ステムを水平から下向きの角度に付けることで空気抵抗を減らす一方、効率のよいポジションで乗れるライザーハンドルは空力性能を最大に引き出す組み合わせです。
また、筆者も経験していますが、ハンドルの高さに迷ってついフォークコラムを短く切り過ぎてしまうこともあろうかと思います。
こんな場合でも25mmせり上がっている分、ハンドル位置を高くすることが可能です。
さらに、ハンドルを高くするとそれだけ剛性が低くなってしまうのですが、ライザーならステムが低い位置のままでハンドル位置を上げられるのも有利です。
そして、エアロハンドルはどうしても重量が嵩みますが、こちらは250g前後と軽量な方なので、重量のハンデも感じずに済みます。
それがスペシャライズド曰く、このハンドルにして40㎞走ったところ、タイムが17秒縮まったという触れ込みに繋がっているのかもしれません。
ドロップハンドルの選び方
前項でお話ししたスペシャライズドのエアロハンドルですが、別売りもされていますので、他のバイクや他メーカーのものにも取り付けが可能です。
そこでここでは、ドロップハンドルの選び方についてお話ししておきます。
まずサイズですが、ハンドルの幅、奥行き(リーチ)、そして落差(ドロップ)を見ていきます。
ハンドル幅は、下ハンを握り前に突き出した時の肩幅が理想とされています。
それよりも短くなると脇が締まり腕が内側に入りますので、空気抵抗は減りますが、ハンドルの制御が難しくなります。
反応がクイックになるので、例を挙げるとすれば少しの段差でもハンドルごと持って行かれる感じです。
反対に長くなれば制御はしやすくなりますが、空気抵抗が大きくなります。
次にリーチですが、水平部分からブラケットポジションまでの幅のことです。
ここの幅が広いとよりハンドルが前に出ていることになりますので、前傾姿勢が深くなります。

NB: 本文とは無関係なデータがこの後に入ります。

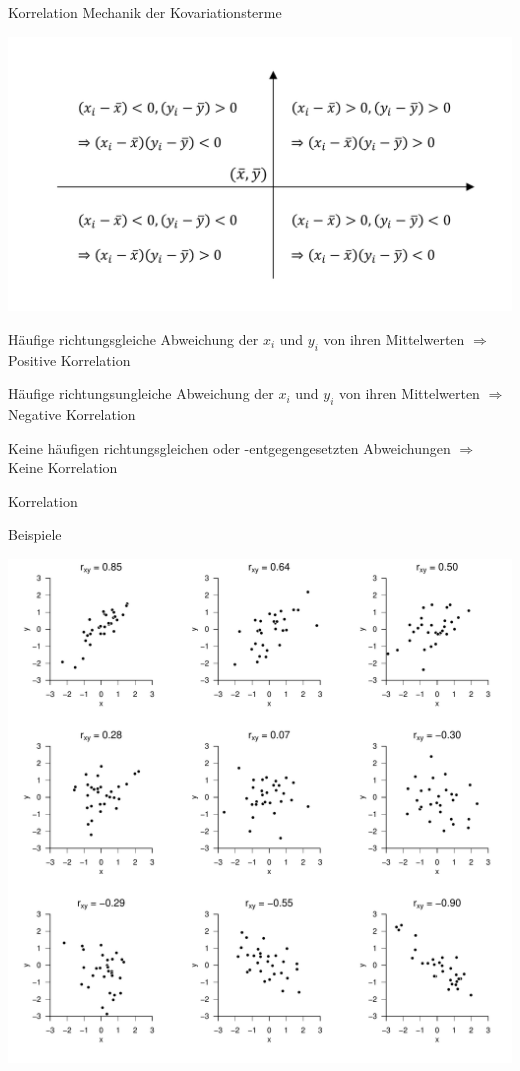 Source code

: \documentclass[
  8pt,
  ignorenonframetext,
]{beamer}
\begin{document}
\begin{frame}{Korrelation}
\protect\hypertarget{korrelation-5}{}
Mechanik der Kovariationsterme

\begin{center}\includegraphics[width=0.8\linewidth]{7_Abbildungen/mvda_7_korrelationsterme} \end{center}

\center
\footnotesize

Häufige richtungsgleiche Abweichung der \(x_i\) und \(y_i\) von ihren
Mittelwerten \(\Rightarrow\) Positive Korrelation

Häufige richtungsungleiche Abweichung der \(x_i\) und \(y_i\) von ihren
Mittelwerten \(\Rightarrow\) Negative Korrelation

Keine häufigen richtungsgleichen oder -entgegengesetzten Abweichungen
\(\Rightarrow\) Keine Korrelation
\end{frame}

\begin{frame}{Korrelation}
\protect\hypertarget{korrelation-6}{}
\vspace{2mm}

Beispiele

\begin{center}\includegraphics[width=0.6\linewidth]{7_Abbildungen/mvda_7_korrelationsbeispiele} \end{center}
\end{frame}
\end{document}
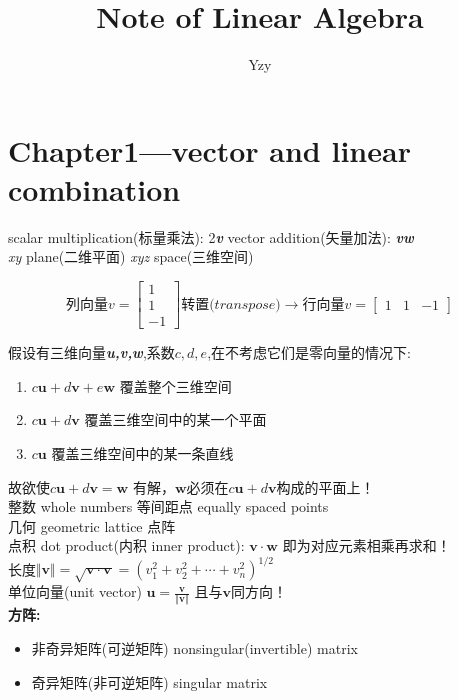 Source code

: \documentclass[UTF8]{article}
\begin{document}
    \title{Note of Linear Algebra}
    \author{Yzy}
    \maketitle
    \tableofcontents

    \section{Chapter1---vector and linear combination}
    
    scalar multiplication(标量乘法): 2\textbf{\textit{v}}
    \quad
    vector addition(矢量加法): \textbf{\textit{vw}}
    \\
    \textit{xy} plane(二维平面) \quad \textit{xyz} space(三维空间)
     
    $$
    \textit{列向量v} =
    \begin{bmatrix}
        1 \\ 1 \\ -1  
    \end{bmatrix}
    \textit{转置(transpose)}\rightarrow
    \textit{行向量v} = 
    \begin{bmatrix}
        1 & 1 & -1
    \end{bmatrix}
    $$

    假设有三维向量\textbf{\textit{u,v,w}},系数$c,d,e$,在不考虑它们是零向量的情况下:
    \begin{enumerate}
            \item $c\bm{u}+d\bm{v}+e\bm{w}$ 覆盖整个三维空间
            \item $c\bm{u}+d\bm{v}$ 覆盖三维空间中的某一个平面
            \item $c\bm{u}$ 覆盖三维空间中的某一条直线
    \end{enumerate}
    故欲使$c\bm{u}+d\bm{v} = \bm{w}$ 有解，$\bm{w}$必须在$c\bm{u}+d\bm{v}$构成的平面上！
    \\
    整数 whole numbers \quad 等间距点 equally spaced points
    \\
    几何 geometric \quad lattice 点阵
    \\
    点积 dot product(内积 inner product): $\bm{v} \cdot \bm{w}$ 即为对应元素相乘再求和！
    \\
    长度$\Vert \bm{v} \Vert = \sqrt{\bm{v \cdot v}} = (v_{1}^{2}+v_{2}^{2}+\cdots+v_{n}^{2})^{1/2}$ 
    \\
    单位向量(unit vector) $\bm{u} = \frac{\bm{v}}{ \Vert \bm{v} \Vert}$ 且与$\bm{v}$同方向！ \\
    \textbf{方阵:}
    \begin{itemize}
        \item 非奇异矩阵(可逆矩阵) nonsingular(invertible) matrix
        \item 奇异矩阵(非可逆矩阵) singular matrix
    \end{itemize}    
\end{document}
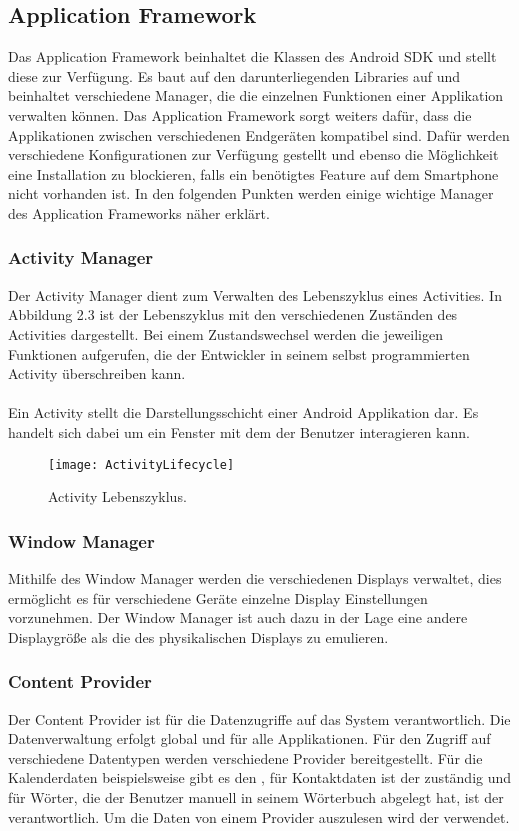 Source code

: \subsection{Application Framework}
Das Application Framework beinhaltet die Klassen des Android SDK und stellt diese zur Verfügung. Es baut auf den darunterliegenden Libraries auf und beinhaltet verschiedene Manager, die die einzelnen Funktionen einer Applikation verwalten können. Das Application Framework sorgt weiters dafür, dass die Applikationen zwischen verschiedenen Endgeräten kompatibel sind. Dafür werden verschiedene Konfigurationen zur Verfügung gestellt und ebenso die Möglichkeit eine Installation zu blockieren, falls ein benötigtes Feature auf dem Smartphone nicht vorhanden ist. In den folgenden Punkten werden einige wichtige Manager des Application Frameworks näher erklärt.\cite{19}

\subsubsection{Activity Manager}
Der Activity Manager dient zum Verwalten des Lebenszyklus eines Activities. In Abbildung 2.3 ist der Lebenszyklus mit den verschiedenen Zuständen des Activities dargestellt. Bei einem Zustandswechsel werden die jeweiligen Funktionen aufgerufen, die der Entwickler in seinem selbst programmierten Activity überschreiben kann. 
\\
\\
Ein Activity stellt die Darstellungsschicht einer Android Applikation dar. Es handelt sich dabei um ein Fenster mit dem der Benutzer interagieren kann.\cite{21}

\begin{figure}
\centering
\texttt{[image: ActivityLifecycle]}
\caption{Activity Lebenszyklus.\cite{22}}
\label{fig:ActivityLifecycle}
\end{figure}

\subsubsection{Window Manager}
Mithilfe des Window Manager werden die verschiedenen Displays verwaltet, dies ermöglicht es für verschiedene Geräte einzelne Display Einstellungen vorzunehmen. Der Window Manager ist auch dazu in der Lage eine andere Displaygröße als die des physikalischen Displays zu emulieren.\cite{23}\cite{24}


\subsubsection{Content Provider}
Der Content Provider ist für die Datenzugriffe auf das System verantwortlich. Die Datenverwaltung erfolgt global und für alle Applikationen. Für den Zugriff auf verschiedene Datentypen werden verschiedene Provider bereitgestellt. Für die Kalenderdaten beispielsweise gibt es den , für Kontaktdaten ist der  zuständig und für Wörter, die der Benutzer manuell in seinem Wörterbuch abgelegt hat, ist der  verantwortlich. Um die Daten von einem Provider auszulesen wird der  verwendet.\cite{25}


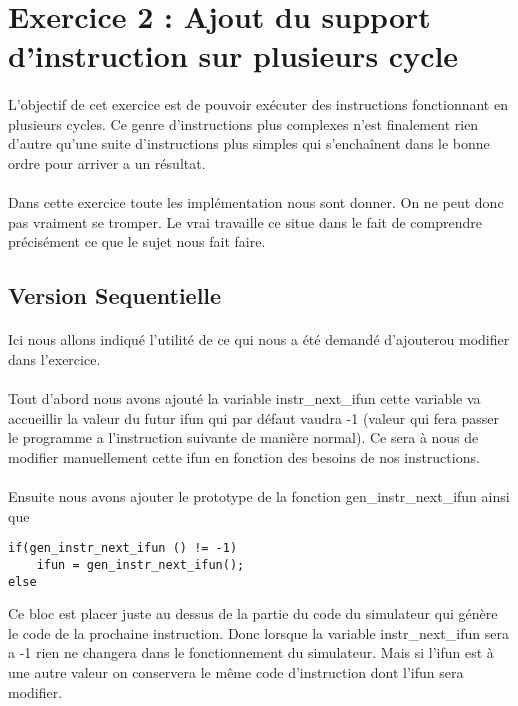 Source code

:\documentclass[12pt]{article}
\begin{document}
\newpage

\section{Exercice 2 : Ajout du support d'instruction sur plusieurs cycle}

\paragraph{}L'objectif de cet exercice est de pouvoir exécuter des instructions fonctionnant en plusieurs cycles. Ce genre d'instructions plus complexes n'est finalement rien d'autre qu'une suite d'instructions plus simples qui s’enchaînent dans le bonne ordre pour arriver a un résultat.

\paragraph{} Dans cette exercice toute les implémentation nous sont donner. On ne peut donc pas vraiment se tromper. Le vrai travaille ce situe dans le fait de comprendre précisément ce que le sujet nous fait faire.

\subsection{Version Sequentielle}
\paragraph{}Ici nous allons indiqué l'utilité de ce qui nous a été demandé d'ajouterou modifier dans l'exercice.

\paragraph{}Tout d'abord nous avons  ajouté la variable instr\_next\_ifun cette variable va accueillir la valeur du futur ifun qui par défaut vaudra -1 (valeur qui fera passer le programme a l'instruction suivante de manière normal). Ce sera à nous de modifier manuellement cette ifun en fonction des besoins de nos instructions.

\paragraph{}Ensuite nous avons ajouter le prototype de la fonction gen\_instr\_next\_ifun ainsi que 
\begin{verbatim}
if(gen_instr_next_ifun () != -1)
	ifun = gen_instr_next_ifun();
else
\end{verbatim}
Ce bloc est placer juste au dessus de la partie du code du simulateur qui génère le code de la prochaine instruction. Donc lorsque la variable instr\_next\_ifun sera a -1 rien ne changera dans le fonctionnement du simulateur. Mais si l'ifun est à une autre valeur on conservera le même code d'instruction dont l'ifun sera modifier.
\end{document}
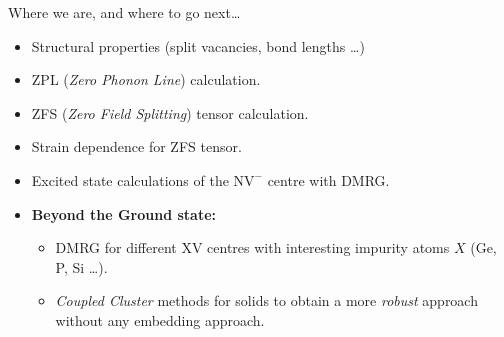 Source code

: 
\begin{frame}{Where we are, and where to go next\ldots} %
  \begin{itemize}
    \item
      Structural properties (split vacancies, bond lengths \ldots)
    \item
      ZPL (\textit{Zero Phonon Line}) calculation.
    \item
      ZFS (\textit{Zero Field Splitting}) tensor calculation.
    \item
      Strain dependence for ZFS tensor.
    \item
      Excited state calculations of the $ \mathrm{NV}^{-} $ centre with DMRG\@.
    \item
      \textbf{Beyond the Ground state:}\\
      \begin{itemize}
        \item
          DMRG for different $ \mathrm{XV} $ centres with interesting impurity
          atoms $ X $ (Ge, P, Si \ldots).
        \item
          \textit{Coupled Cluster} methods for solids to obtain a more
          \textit{robust} approach without any embedding approach.
      \end{itemize}
  \end{itemize}
\end{frame}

一般的には楽に乗れるということで、70㎜~90㎜が主流になっています。
そして、ドロップは上ハンから下ハンまでの距離、すなわちハンドルの落差を表しています。
落差が大きいほど下ハンを握った際の重心が下がりますので、前傾が深まります。
スペシャライズドのエアロハンドルのサイズ
ここでは前項でお話ししたサイズを、スペシャライズドのエアロハンドルに当てはめてみましょう。
まず幅ですが、380㎜、400㎜、420㎜、440㎜とあります。
一般的な平均でいくと、男性は400~420㎜、女性は380㎜以下がよいとされますが、あくまでも目安ですし、女性向けにはもうワンサイズ短いものが欲しいくらいです。
完成車では自転車本体のサイズによってハンドル幅が決まっていますので選択肢はないのですが、単体ならサイズを選べます。
次にリーチですが、こちらは80㎜と標準的ですが、上ハンがかなり平べったいので手の小さな方は握るのに少し苦労するかもしれません。
そして、ドロップが130㎜あるので、下ハンを握るとエアロハンドルらしい深めのポジションになります。
しかし、そこまで極端なサイズでもありませんので、車種やライダーを選ぶような難しさは感じられません。
なお、水平部分にはバーテープを巻かない(巻けない)仕様ですので、使用時はグローブを着用した方がよいかもしれません。
エアロハンドル取り付け時の注意事項
スペシャライズドのエアロハンドルはフルカーボン製です。
ハンドルに限らずカーボン製のパーツは繊細なので、扱いに慎重さが要求されます。
ハンドルもステムの締め付けボルトを締めすぎると割れてしまう可能性がありますので、規定のトルクを守って締めていく必要があります。
スペシャライズドの推奨トルクが取説やホームページに記載されていますので、それを超えない範囲で行ってください。
トルクは「トルクレンチ」を使用することで測ることができますので、自力で交換する場合はトルクレンチを使いましょう。
また、バイクを持って行き、お店で交換してもらうのもよいでしょう。
スペシャライズドのハンドルはサイズが豊富なので、店員さんに相談しながら決めるのもありです。
ハンドルにもエアロの時代が来るか?
今回は、スペシャライズドのエアロハンドルについてお話ししました。
エアロロードが全盛期になってきているということで、ハンドルも偏平な形状のものが今後増えていくと予測されています。
ハンドルは形状だけではなく、今回お伝えした幅、リーチ、ドロップなども考慮して、自分の用途や乗車姿勢も参考に決めてください。